** Information provided follows **

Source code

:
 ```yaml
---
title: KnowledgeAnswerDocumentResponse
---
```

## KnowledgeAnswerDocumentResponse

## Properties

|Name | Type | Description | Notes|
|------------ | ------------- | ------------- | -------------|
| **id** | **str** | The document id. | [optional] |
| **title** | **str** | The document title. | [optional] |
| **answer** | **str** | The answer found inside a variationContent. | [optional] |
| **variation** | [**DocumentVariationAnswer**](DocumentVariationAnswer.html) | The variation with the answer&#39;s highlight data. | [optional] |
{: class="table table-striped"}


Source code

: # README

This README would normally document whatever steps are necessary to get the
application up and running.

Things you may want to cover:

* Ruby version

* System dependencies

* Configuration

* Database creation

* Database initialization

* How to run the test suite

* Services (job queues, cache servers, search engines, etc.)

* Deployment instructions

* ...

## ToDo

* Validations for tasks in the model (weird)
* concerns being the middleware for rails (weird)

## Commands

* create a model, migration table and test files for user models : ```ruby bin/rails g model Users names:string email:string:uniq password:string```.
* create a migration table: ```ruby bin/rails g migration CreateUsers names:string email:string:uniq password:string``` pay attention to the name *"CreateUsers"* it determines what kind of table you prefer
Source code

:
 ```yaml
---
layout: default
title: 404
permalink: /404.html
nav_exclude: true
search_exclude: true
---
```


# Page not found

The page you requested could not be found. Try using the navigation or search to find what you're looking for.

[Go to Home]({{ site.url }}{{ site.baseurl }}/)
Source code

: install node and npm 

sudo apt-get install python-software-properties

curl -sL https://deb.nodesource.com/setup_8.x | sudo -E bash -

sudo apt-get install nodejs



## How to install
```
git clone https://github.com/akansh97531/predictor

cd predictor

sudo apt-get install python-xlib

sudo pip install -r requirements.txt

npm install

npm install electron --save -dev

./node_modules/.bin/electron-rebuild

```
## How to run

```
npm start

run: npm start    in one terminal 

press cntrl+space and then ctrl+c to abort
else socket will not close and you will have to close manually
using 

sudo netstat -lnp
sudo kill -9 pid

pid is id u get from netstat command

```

** End of Information provided **
** Information provided follows **

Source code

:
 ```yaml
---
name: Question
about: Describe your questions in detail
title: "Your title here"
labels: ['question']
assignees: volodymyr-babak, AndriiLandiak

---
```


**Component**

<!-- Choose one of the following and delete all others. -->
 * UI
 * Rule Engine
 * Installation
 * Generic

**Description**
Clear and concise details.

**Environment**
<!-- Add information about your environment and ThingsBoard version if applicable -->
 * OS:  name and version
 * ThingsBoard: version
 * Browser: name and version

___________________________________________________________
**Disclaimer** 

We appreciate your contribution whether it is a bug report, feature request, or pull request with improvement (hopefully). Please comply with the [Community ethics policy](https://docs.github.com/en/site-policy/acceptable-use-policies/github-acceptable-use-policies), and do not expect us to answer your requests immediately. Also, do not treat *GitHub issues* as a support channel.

** End of Information provided **

Wherever a line above contains the string "Description", copy that line.

**Response below**
|Name | Type | Description | Notes|
**Description**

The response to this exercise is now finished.